- TASK INSTRUCTIONS
Your reply should reproduce each entry exactly and contain no pictures.

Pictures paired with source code

------------

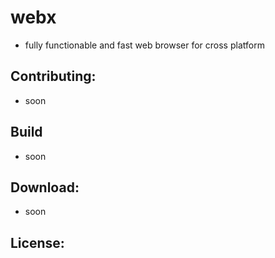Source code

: # webx
- fully functionable and fast web browser for cross platform

## Contributing:
- soon

## Build
- soon

## Download:
- soon

## License:
```
```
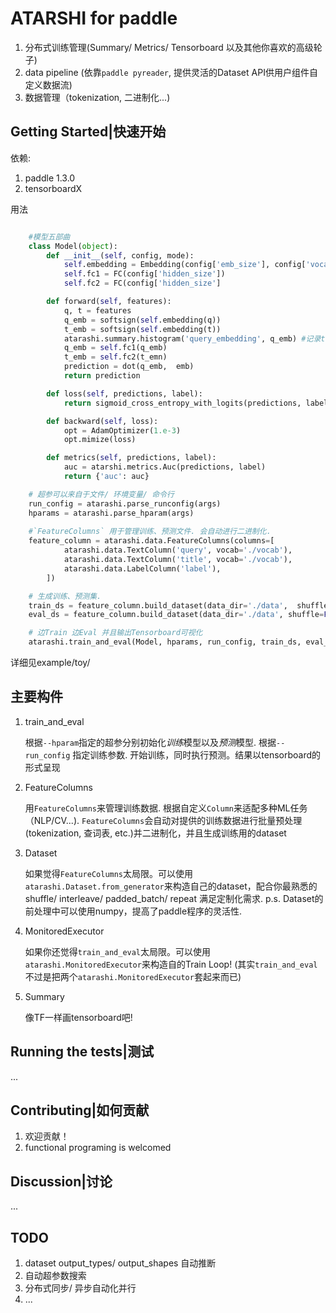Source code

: # ATARSHI for paddle
1. 分布式训练管理(Summary/ Metrics/ Tensorboard 以及其他你喜欢的高级轮子)
2. data pipeline (依靠`paddle pyreader`, 提供灵活的Dataset API供用户组件自定义数据流)
3. 数据管理（tokenization, 二进制化...)

## Getting Started|快速开始
依赖:

1. paddle 1.3.0 
2. tensorboardX

用法
```python

    #模型五部曲
    class Model(object):
        def __init__(self, config, mode):
            self.embedding = Embedding(config['emb_size'], config['vocab_size'])
            self.fc1 = FC(config['hidden_size'])
            self.fc2 = FC(config['hidden_size']

        def forward(self, features):
            q, t = features 
            q_emb = softsign(self.embedding(q))
            t_emb = softsign(self.embedding(t))
            atarashi.summary.histogram('query_embedding', q_emb) #记录tensorboard
            q_emb = self.fc1(q_emb)
            t_emb = self.fc2(t_emn)
            prediction = dot(q_emb,  emb)
            return prediction

        def loss(self, predictions, label):
            return sigmoid_cross_entropy_with_logits(predictions, label)

        def backward(self, loss):
            opt = AdamOptimizer(1.e-3)
            opt.mimize(loss)

        def metrics(self, predictions, label):
            auc = atarshi.metrics.Auc(predictions, label)
            return {'auc': auc}

    # 超参可以来自于文件/ 环境变量/ 命令行
    run_config = atarashi.parse_runconfig(args)
    hparams = atarashi.parse_hparam(args)
    
    #`FeatureColumns` 用于管理训练、预测文件. 会自动进行二进制化.
    feature_column = atarashi.data.FeatureColumns(columns=[
            atarashi.data.TextColumn('query', vocab='./vocab'),
            atarashi.data.TextColumn('title', vocab='./vocab'),
            atarashi.data.LabelColumn('label'),
        ])

    # 生成训练、预测集.
    train_ds = feature_column.build_dataset(data_dir='./data',  shuffle=True, repeat=True)
    eval_ds = feature_column.build_dataset(data_dir='./data', shuffle=False, repeat=False)

    # 边Train 边Eval 并且输出Tensorboard可视化
    atarashi.train_and_eval(Model, hparams, run_config, train_ds, eval_ds)
```
详细见example/toy/

## 主要构件
1. train_and_eval

    根据`--hparam`指定的超参分别初始化*训练*模型以及*预测*模型.
    根据`--run_config` 指定训练参数.
    开始训练，同时执行预测。结果以tensorboard的形式呈现

2. FeatureColumns
    
    用`FeatureColumns`来管理训练数据. 根据自定义`Column`来适配多种ML任务（NLP/CV...).
    `FeatureColumns`会自动对提供的训练数据进行批量预处理(tokenization, 查词表, etc.)并二进制化，并且生成训练用的dataset

3. Dataset

    如果觉得`FeatureColumns`太局限。可以使用`atarashi.Dataset.from_generator`来构造自己的dataset，配合你最熟悉的shuffle/ interleave/ padded_batch/ repeat 满足定制化需求.
    p.s. Dataset的前处理中可以使用numpy，提高了paddle程序的灵活性.

4. MonitoredExecutor

    如果你还觉得`train_and_eval`太局限。可以使用`atarashi.MonitoredExecutor`来构造自的Train Loop! (其实`train_and_eval`不过是把两个`atarashi.MonitoredExecutor`套起来而已)

5. Summary

    像TF一样画tensorboard吧!

## Running the tests|测试
...

## Contributing|如何贡献

1. 欢迎贡献！
2. functional programing is welcomed

## Discussion|讨论
...


## TODO
1. dataset output_types/ output_shapes 自动推断
2. 自动超参数搜索
3. 分布式同步/ 异步自动化并行
4. ...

------------

- TASK OUTPUT
Source code

: # webx
- fully functionable and fast web browser for cross platform

## Contributing:
- soon

## Build
- soon

## Download:
- soon

## License:
```
```
Source code

: # ATARSHI for paddle
1. 分布式训练管理(Summary/ Metrics/ Tensorboard 以及其他你喜欢的高级轮子)
2. data pipeline (依靠`paddle pyreader`, 提供灵活的Dataset API供用户组件自定义数据流)
3. 数据管理（tokenization, 二进制化...)

## Getting Started|快速开始
依赖:

1. paddle 1.3.0 
2. tensorboardX

用法
```python

    #模型五部曲
    class Model(object):
        def __init__(self, config, mode):
            self.embedding = Embedding(config['emb_size'], config['vocab_size'])
            self.fc1 = FC(config['hidden_size'])
            self.fc2 = FC(config['hidden_size']

        def forward(self, features):
            q, t = features 
            q_emb = softsign(self.embedding(q))
            t_emb = softsign(self.embedding(t))
            atarashi.summary.histogram('query_embedding', q_emb) #记录tensorboard
            q_emb = self.fc1(q_emb)
            t_emb = self.fc2(t_emn)
            prediction = dot(q_emb,  emb)
            return prediction

        def loss(self, predictions, label):
            return sigmoid_cross_entropy_with_logits(predictions, label)

        def backward(self, loss):
            opt = AdamOptimizer(1.e-3)
            opt.mimize(loss)

        def metrics(self, predictions, label):
            auc = atarshi.metrics.Auc(predictions, label)
            return {'auc': auc}

    # 超参可以来自于文件/ 环境变量/ 命令行
    run_config = atarashi.parse_runconfig(args)
    hparams = atarashi.parse_hparam(args)
    
    #`FeatureColumns` 用于管理训练、预测文件. 会自动进行二进制化.
    feature_column = atarashi.data.FeatureColumns(columns=[
            atarashi.data.TextColumn('query', vocab='./vocab'),
            atarashi.data.TextColumn('title', vocab='./vocab'),
            atarashi.data.LabelColumn('label'),
        ])

    # 生成训练、预测集.
    train_ds = feature_column.build_dataset(data_dir='./data',  shuffle=True, repeat=True)
    eval_ds = feature_column.build_dataset(data_dir='./data', shuffle=False, repeat=False)

    # 边Train 边Eval 并且输出Tensorboard可视化
    atarashi.train_and_eval(Model, hparams, run_config, train_ds, eval_ds)
```
详细见example/toy/

## 主要构件
1. train_and_eval

    根据`--hparam`指定的超参分别初始化*训练*模型以及*预测*模型.
    根据`--run_config` 指定训练参数.
    开始训练，同时执行预测。结果以tensorboard的形式呈现

2. FeatureColumns
    
    用`FeatureColumns`来管理训练数据. 根据自定义`Column`来适配多种ML任务（NLP/CV...).
    `FeatureColumns`会自动对提供的训练数据进行批量预处理(tokenization, 查词表, etc.)并二进制化，并且生成训练用的dataset

3. Dataset

    如果觉得`FeatureColumns`太局限。可以使用`atarashi.Dataset.from_generator`来构造自己的dataset，配合你最熟悉的shuffle/ interleave/ padded_batch/ repeat 满足定制化需求.
    p.s. Dataset的前处理中可以使用numpy，提高了paddle程序的灵活性.

4. MonitoredExecutor

    如果你还觉得`train_and_eval`太局限。可以使用`atarashi.MonitoredExecutor`来构造自的Train Loop! (其实`train_and_eval`不过是把两个`atarashi.MonitoredExecutor`套起来而已)

5. Summary

    像TF一样画tensorboard吧!

## Running the tests|测试
...

## Contributing|如何贡献

1. 欢迎贡献！
2. functional programing is welcomed

## Discussion|讨论
...


## TODO
1. dataset output_types/ output_shapes 自动推断
2. 自动超参数搜索
3. 分布式同步/ 异步自动化并行
4. ...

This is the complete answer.